**GOAL OF THE EXERCISE**
Give the records again word for word. Leave every picture out.

+--

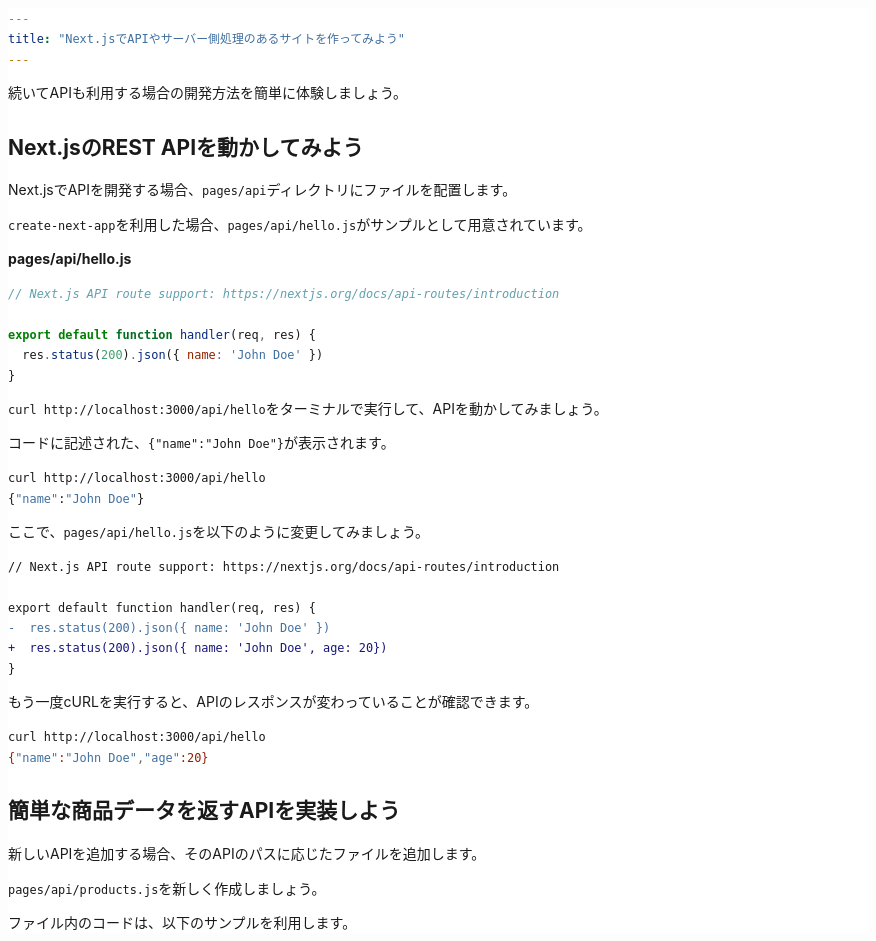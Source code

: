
 ```yaml
---
title: "Next.jsでAPIやサーバー側処理のあるサイトを作ってみよう"
---
```


続いてAPIも利用する場合の開発方法を簡単に体験しましょう。

## Next.jsのREST APIを動かしてみよう

Next.jsでAPIを開発する場合、`pages/api`ディレクトリにファイルを配置します。

`create-next-app`を利用した場合、`pages/api/hello.js`がサンプルとして用意されています。

**pages/api/hello.js**

```js
// Next.js API route support: https://nextjs.org/docs/api-routes/introduction

export default function handler(req, res) {
  res.status(200).json({ name: 'John Doe' })
}
```

`curl http://localhost:3000/api/hello`をターミナルで実行して、APIを動かしてみましょう。

コードに記述された、`{"name":"John Doe"}`が表示されます。

```bash
curl http://localhost:3000/api/hello
{"name":"John Doe"}
```

ここで、`pages/api/hello.js`を以下のように変更してみましょう。

```diff js
// Next.js API route support: https://nextjs.org/docs/api-routes/introduction

export default function handler(req, res) {
-  res.status(200).json({ name: 'John Doe' })
+  res.status(200).json({ name: 'John Doe', age: 20})
}
```

もう一度cURLを実行すると、APIのレスポンスが変わっていることが確認できます。

```bash
curl http://localhost:3000/api/hello
{"name":"John Doe","age":20}
```

## 簡単な商品データを返すAPIを実装しよう

新しいAPIを追加する場合、そのAPIのパスに応じたファイルを追加します。

`pages/api/products.js`を新しく作成しましょう。

ファイル内のコードは、以下のサンプルを利用します。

+--

**WRITTEN ANSWER**
Source code

:
 ```yaml
---
title: "Next.jsでAPIやサーバー側処理のあるサイトを作ってみよう"
---
```


続いてAPIも利用する場合の開発方法を簡単に体験しましょう。

## Next.jsのREST APIを動かしてみよう

Next.jsでAPIを開発する場合、`pages/api`ディレクトリにファイルを配置します。

`create-next-app`を利用した場合、`pages/api/hello.js`がサンプルとして用意されています。

**pages/api/hello.js**

```js
// Next.js API route support: https://nextjs.org/docs/api-routes/introduction

export default function handler(req, res) {
  res.status(200).json({ name: 'John Doe' })
}
```

`curl http://localhost:3000/api/hello`をターミナルで実行して、APIを動かしてみましょう。

コードに記述された、`{"name":"John Doe"}`が表示されます。

```bash
curl http://localhost:3000/api/hello
{"name":"John Doe"}
```

ここで、`pages/api/hello.js`を以下のように変更してみましょう。

```diff js
// Next.js API route support: https://nextjs.org/docs/api-routes/introduction

export default function handler(req, res) {
-  res.status(200).json({ name: 'John Doe' })
+  res.status(200).json({ name: 'John Doe', age: 20})
}
```

もう一度cURLを実行すると、APIのレスポンスが変わっていることが確認できます。

```bash
curl http://localhost:3000/api/hello
{"name":"John Doe","age":20}
```

## 簡単な商品データを返すAPIを実装しよう

新しいAPIを追加する場合、そのAPIのパスに応じたファイルを追加します。

`pages/api/products.js`を新しく作成しましょう。

ファイル内のコードは、以下のサンプルを利用します。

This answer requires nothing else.